### What is expected
Which lines of the entries below contain the string "probably"? Copy each one.

### Input records
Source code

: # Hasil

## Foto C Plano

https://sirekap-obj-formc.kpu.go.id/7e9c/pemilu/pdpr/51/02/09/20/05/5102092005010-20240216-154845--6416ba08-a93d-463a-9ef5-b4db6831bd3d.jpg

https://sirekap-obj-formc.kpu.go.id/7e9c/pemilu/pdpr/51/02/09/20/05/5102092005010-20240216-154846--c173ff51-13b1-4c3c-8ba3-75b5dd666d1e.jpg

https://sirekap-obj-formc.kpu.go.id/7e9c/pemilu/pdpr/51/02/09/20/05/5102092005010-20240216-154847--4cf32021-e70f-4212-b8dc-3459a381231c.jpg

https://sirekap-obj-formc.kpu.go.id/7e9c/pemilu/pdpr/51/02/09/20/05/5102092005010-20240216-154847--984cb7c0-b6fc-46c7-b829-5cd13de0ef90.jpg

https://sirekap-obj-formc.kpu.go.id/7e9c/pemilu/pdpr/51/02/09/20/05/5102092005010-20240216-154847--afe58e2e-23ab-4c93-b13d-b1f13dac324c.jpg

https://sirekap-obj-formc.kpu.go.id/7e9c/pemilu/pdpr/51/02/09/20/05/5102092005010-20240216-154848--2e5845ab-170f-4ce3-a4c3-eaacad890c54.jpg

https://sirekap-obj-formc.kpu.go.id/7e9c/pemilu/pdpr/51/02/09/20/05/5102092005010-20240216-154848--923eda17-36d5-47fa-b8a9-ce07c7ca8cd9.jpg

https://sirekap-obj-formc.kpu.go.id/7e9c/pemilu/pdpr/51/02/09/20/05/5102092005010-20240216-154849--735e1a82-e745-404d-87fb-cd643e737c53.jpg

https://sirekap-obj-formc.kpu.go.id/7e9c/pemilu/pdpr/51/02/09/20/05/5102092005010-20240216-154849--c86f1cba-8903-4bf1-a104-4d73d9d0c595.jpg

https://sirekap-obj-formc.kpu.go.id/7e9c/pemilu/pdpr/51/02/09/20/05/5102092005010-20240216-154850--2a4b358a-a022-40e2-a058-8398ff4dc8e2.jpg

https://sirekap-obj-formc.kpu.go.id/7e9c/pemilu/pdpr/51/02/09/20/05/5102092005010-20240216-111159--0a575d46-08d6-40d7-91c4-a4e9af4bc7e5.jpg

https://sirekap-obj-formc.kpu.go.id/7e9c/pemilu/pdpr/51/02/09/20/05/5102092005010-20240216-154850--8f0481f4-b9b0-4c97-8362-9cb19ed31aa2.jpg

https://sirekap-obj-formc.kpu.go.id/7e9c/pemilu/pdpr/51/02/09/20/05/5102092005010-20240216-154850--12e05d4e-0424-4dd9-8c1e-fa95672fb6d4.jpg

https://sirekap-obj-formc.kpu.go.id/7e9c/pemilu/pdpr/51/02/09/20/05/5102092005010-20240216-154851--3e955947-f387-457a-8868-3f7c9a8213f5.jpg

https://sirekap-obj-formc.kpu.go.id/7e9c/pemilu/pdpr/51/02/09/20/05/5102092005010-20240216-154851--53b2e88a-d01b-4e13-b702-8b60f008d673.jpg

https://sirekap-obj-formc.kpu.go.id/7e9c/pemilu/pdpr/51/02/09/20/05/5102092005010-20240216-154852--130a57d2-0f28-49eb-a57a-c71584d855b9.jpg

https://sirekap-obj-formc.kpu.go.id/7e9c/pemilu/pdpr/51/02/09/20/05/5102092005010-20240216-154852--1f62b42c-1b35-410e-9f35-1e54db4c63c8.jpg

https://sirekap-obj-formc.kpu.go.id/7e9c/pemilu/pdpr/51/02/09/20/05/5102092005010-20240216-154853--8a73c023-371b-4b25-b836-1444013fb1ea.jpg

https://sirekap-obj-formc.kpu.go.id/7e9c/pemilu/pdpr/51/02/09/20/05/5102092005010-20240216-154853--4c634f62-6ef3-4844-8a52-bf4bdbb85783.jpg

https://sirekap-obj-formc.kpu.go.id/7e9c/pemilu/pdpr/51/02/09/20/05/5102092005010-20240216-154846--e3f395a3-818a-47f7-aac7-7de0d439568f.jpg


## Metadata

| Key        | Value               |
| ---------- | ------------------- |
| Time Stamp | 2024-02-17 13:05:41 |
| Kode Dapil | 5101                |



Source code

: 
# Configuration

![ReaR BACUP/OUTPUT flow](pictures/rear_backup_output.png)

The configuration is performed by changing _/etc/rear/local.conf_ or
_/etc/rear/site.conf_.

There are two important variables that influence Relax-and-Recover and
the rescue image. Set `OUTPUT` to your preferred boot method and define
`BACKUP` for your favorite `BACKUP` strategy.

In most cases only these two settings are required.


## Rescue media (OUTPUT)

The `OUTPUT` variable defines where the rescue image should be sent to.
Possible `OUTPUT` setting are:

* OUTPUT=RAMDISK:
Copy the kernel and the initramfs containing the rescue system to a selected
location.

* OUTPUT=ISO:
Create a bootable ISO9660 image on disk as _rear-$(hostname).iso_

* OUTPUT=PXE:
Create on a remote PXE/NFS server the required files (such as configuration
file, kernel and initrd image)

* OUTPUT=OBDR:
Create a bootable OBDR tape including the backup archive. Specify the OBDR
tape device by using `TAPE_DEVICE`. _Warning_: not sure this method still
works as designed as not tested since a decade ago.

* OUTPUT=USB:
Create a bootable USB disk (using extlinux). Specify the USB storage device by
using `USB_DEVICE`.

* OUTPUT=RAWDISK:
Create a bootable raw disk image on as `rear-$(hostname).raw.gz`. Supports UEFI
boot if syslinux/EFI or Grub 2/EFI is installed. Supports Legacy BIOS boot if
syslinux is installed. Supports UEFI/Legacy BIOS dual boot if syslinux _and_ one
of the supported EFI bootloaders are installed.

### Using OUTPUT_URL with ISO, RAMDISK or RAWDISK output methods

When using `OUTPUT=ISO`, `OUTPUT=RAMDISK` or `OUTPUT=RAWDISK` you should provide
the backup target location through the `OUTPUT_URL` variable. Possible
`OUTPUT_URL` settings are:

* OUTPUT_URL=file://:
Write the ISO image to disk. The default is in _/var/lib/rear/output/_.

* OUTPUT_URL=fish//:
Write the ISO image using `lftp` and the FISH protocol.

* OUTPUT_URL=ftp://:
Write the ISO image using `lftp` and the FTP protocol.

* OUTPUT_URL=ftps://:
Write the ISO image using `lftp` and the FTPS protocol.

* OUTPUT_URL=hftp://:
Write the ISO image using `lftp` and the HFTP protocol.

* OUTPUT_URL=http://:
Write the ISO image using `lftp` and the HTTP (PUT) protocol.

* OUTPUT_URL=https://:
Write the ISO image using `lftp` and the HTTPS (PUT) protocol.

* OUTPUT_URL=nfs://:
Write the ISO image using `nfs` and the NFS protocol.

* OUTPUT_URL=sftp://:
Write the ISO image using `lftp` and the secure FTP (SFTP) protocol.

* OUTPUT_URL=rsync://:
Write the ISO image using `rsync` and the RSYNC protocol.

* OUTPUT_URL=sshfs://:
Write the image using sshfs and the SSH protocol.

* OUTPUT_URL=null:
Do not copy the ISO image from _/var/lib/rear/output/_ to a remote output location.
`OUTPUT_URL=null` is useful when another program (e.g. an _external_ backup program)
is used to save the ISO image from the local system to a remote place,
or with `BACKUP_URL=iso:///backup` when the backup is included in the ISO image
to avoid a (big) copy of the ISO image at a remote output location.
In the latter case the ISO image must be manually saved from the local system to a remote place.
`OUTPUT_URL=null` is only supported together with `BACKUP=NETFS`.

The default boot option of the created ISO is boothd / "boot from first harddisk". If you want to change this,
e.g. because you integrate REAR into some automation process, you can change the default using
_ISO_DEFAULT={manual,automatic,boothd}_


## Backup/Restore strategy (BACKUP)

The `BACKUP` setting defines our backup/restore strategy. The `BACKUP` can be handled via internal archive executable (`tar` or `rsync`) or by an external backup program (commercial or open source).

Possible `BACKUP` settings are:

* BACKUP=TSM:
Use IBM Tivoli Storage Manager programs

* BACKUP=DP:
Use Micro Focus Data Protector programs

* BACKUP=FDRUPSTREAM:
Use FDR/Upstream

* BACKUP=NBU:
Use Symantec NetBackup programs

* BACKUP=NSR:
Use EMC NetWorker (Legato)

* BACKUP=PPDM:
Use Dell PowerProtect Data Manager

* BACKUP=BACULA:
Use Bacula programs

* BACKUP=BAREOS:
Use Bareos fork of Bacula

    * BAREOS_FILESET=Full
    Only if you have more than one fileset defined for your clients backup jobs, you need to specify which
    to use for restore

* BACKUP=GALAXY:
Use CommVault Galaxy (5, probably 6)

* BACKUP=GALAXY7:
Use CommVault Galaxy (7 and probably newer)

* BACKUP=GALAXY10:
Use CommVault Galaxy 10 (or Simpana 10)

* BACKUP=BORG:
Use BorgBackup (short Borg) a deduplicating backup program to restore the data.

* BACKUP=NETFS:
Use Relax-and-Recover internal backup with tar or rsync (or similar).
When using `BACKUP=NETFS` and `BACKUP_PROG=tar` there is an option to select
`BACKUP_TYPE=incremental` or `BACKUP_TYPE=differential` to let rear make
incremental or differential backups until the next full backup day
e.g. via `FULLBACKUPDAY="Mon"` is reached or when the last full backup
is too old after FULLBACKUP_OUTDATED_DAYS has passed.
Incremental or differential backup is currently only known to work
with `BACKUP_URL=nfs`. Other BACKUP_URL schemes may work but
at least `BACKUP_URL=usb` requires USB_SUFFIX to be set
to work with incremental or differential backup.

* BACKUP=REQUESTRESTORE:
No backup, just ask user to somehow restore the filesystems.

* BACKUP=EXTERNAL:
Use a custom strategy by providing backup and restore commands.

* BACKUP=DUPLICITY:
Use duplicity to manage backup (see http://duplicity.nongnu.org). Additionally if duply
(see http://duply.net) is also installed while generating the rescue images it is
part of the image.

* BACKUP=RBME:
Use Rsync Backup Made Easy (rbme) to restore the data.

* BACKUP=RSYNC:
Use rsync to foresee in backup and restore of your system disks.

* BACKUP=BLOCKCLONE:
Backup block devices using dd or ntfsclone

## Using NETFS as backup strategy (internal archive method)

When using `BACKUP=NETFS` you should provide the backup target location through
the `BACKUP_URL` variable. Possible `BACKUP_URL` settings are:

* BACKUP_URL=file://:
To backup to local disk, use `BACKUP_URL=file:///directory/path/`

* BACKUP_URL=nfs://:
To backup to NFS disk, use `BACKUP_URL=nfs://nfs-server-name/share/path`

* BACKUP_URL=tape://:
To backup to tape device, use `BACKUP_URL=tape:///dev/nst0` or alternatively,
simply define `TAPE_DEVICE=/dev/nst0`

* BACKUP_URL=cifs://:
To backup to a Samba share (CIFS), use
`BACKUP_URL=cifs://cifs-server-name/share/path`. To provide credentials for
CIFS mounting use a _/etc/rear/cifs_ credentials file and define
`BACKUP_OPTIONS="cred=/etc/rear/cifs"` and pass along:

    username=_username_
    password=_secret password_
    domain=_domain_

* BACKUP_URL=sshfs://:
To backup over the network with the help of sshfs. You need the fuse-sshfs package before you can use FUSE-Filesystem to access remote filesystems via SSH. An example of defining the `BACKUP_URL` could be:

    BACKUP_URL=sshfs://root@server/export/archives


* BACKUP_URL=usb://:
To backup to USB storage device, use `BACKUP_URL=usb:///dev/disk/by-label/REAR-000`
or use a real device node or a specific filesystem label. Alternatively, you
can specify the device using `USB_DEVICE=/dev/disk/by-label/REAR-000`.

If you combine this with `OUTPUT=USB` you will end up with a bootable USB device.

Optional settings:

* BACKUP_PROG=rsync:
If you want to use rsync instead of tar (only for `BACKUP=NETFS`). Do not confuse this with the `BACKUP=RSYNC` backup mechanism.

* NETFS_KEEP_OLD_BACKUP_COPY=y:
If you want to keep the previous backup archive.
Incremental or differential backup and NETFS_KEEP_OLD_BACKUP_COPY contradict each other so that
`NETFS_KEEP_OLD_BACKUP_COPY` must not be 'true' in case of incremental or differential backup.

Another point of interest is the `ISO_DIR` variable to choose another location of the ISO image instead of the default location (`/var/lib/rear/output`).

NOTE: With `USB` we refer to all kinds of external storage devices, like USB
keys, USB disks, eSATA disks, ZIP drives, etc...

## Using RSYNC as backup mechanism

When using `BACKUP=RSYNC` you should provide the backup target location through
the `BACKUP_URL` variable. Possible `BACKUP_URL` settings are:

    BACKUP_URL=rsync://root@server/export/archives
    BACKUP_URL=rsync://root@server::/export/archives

### Response below
Use CommVault Galaxy (5, probably 6)
Use CommVault Galaxy (7 and probably newer)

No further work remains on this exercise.